Input data:
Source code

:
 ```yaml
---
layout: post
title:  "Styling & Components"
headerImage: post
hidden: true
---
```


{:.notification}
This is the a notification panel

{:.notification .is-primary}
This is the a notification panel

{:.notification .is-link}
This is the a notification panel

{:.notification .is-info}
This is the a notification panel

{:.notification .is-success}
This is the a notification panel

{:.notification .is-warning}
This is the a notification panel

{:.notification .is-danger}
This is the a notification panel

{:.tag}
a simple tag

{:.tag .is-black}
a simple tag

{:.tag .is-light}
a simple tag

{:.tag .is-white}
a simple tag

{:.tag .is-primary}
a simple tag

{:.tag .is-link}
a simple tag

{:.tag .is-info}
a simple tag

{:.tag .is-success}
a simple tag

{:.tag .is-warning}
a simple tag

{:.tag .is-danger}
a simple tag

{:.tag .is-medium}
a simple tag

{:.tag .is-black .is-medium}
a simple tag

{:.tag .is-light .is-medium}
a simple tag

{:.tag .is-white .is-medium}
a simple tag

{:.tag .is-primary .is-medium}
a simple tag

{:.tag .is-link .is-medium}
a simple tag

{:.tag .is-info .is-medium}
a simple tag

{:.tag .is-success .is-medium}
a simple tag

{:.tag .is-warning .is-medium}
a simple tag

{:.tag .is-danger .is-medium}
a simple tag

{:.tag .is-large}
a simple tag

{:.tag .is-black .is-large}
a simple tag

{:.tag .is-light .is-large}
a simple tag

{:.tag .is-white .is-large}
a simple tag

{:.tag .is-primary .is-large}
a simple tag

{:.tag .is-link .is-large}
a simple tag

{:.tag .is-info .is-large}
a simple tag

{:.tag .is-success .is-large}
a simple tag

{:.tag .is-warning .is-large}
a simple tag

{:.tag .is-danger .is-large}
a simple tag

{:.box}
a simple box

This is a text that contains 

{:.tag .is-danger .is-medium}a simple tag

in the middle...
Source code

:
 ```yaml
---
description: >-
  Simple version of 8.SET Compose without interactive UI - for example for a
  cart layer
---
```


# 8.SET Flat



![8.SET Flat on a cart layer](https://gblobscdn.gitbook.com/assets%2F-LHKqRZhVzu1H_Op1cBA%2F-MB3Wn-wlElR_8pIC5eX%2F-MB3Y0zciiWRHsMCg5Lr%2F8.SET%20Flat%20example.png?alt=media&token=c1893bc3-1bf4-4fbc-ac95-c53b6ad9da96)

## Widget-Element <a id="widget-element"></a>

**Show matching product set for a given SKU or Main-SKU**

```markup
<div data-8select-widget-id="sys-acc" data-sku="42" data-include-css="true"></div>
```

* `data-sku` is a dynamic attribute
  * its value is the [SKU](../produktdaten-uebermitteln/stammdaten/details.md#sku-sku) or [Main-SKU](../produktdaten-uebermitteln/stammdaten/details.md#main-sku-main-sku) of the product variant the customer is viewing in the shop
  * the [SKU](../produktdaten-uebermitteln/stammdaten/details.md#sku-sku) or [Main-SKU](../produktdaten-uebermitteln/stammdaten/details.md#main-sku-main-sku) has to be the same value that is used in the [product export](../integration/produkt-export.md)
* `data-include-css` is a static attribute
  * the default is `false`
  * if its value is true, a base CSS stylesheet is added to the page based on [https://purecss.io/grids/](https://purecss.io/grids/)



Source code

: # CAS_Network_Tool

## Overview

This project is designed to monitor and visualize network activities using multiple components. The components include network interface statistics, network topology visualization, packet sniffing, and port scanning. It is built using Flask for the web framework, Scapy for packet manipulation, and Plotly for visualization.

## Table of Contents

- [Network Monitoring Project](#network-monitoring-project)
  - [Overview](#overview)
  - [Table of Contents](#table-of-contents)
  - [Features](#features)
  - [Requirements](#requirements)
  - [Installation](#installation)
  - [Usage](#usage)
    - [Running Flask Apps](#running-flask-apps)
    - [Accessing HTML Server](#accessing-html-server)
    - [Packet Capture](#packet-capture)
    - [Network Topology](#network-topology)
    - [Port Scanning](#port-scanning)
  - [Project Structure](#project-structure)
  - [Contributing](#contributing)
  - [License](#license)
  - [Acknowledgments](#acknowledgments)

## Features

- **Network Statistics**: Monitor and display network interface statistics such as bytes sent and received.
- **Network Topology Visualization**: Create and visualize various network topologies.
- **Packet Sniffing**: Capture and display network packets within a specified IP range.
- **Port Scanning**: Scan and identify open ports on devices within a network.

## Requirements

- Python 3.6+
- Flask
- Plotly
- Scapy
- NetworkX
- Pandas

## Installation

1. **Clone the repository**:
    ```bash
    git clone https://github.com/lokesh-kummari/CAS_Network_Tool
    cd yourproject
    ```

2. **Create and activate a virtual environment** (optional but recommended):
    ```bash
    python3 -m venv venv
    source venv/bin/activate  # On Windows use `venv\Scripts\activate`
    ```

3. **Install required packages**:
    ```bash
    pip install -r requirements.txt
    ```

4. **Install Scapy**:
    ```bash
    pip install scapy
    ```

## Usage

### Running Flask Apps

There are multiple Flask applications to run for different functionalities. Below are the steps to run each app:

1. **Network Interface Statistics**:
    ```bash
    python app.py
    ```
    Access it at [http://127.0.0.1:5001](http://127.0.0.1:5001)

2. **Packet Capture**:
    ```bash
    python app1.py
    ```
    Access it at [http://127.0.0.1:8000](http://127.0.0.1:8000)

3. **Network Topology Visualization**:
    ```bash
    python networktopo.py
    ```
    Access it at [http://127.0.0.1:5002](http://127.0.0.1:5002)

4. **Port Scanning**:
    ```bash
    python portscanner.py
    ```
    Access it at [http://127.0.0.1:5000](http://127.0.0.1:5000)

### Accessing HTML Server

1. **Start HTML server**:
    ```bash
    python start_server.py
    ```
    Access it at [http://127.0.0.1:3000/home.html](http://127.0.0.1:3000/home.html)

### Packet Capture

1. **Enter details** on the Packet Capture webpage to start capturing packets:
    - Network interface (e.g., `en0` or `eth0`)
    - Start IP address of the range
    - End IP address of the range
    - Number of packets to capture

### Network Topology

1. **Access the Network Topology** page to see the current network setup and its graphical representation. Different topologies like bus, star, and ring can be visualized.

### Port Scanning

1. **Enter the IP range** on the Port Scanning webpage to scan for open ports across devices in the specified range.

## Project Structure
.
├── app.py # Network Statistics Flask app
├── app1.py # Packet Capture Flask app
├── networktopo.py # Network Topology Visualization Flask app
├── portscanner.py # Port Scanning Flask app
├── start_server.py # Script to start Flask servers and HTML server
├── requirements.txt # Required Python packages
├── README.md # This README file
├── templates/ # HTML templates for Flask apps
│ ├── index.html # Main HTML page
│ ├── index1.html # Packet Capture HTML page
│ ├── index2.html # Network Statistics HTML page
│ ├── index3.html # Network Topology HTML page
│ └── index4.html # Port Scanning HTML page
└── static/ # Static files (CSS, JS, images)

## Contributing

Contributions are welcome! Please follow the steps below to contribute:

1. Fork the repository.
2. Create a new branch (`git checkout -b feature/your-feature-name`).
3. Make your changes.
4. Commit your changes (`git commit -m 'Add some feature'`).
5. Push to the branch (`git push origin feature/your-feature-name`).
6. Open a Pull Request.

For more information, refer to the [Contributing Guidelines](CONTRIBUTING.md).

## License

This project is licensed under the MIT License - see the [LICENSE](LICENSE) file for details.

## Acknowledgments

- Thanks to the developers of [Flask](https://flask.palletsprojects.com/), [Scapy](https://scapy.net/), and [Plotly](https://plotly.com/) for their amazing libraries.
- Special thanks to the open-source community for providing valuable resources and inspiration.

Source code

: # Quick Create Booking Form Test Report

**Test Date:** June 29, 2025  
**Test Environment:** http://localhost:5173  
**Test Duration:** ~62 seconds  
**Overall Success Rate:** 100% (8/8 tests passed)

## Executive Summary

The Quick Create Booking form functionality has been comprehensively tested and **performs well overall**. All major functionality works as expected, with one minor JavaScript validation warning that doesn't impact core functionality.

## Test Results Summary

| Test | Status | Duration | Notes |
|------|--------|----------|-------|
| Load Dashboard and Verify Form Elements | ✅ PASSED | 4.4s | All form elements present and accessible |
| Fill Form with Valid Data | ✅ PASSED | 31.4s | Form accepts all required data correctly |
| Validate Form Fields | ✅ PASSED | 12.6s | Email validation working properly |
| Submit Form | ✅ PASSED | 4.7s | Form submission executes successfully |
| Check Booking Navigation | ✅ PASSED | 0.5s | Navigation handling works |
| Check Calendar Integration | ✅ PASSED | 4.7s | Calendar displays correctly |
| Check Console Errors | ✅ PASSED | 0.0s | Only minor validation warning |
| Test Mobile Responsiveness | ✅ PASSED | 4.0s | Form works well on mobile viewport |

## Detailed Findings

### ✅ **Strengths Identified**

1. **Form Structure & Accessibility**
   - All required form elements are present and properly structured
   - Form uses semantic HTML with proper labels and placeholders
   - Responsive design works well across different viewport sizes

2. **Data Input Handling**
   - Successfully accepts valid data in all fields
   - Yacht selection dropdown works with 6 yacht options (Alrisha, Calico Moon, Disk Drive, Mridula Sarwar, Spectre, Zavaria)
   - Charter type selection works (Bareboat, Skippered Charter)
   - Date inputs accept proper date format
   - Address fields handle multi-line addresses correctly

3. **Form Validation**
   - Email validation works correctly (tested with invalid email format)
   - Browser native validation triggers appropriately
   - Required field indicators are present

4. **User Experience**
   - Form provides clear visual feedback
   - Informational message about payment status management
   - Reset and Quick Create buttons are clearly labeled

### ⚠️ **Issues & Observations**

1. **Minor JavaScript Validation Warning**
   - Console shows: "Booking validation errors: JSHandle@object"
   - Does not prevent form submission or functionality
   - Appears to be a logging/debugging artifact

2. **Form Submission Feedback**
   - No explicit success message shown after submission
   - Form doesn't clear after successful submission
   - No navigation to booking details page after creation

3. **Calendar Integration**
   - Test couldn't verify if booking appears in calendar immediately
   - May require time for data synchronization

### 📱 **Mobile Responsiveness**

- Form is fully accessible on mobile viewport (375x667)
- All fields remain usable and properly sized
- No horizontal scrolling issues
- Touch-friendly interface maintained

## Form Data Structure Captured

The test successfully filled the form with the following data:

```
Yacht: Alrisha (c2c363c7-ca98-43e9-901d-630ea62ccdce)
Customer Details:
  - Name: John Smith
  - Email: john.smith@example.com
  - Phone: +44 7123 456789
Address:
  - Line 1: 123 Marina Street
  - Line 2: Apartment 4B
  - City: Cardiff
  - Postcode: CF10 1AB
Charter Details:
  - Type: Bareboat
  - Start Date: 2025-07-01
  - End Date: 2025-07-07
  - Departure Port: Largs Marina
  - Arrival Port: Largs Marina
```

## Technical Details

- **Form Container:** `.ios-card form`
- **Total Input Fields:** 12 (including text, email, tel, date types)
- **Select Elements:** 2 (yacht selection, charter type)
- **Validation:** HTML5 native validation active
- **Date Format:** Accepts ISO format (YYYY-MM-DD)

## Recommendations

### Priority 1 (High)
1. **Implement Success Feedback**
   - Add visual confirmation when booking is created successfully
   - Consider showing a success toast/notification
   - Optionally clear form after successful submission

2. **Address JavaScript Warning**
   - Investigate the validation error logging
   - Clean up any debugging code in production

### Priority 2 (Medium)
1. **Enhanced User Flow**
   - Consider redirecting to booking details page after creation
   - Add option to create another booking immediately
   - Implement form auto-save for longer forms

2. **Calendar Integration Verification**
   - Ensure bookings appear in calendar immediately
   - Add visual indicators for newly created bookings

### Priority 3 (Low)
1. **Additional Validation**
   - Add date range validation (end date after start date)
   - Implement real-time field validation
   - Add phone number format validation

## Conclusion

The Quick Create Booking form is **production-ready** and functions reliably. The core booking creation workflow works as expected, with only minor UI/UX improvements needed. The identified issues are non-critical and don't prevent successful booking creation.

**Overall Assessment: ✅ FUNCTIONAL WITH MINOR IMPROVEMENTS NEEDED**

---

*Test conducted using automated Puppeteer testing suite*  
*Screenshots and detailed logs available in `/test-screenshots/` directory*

What to work on: Where the word "License" shows up in a line of the listing, return that line.

Written solution:
  - [License](#license)
## License
This project is licensed under the MIT License - see the [LICENSE](LICENSE) file for details.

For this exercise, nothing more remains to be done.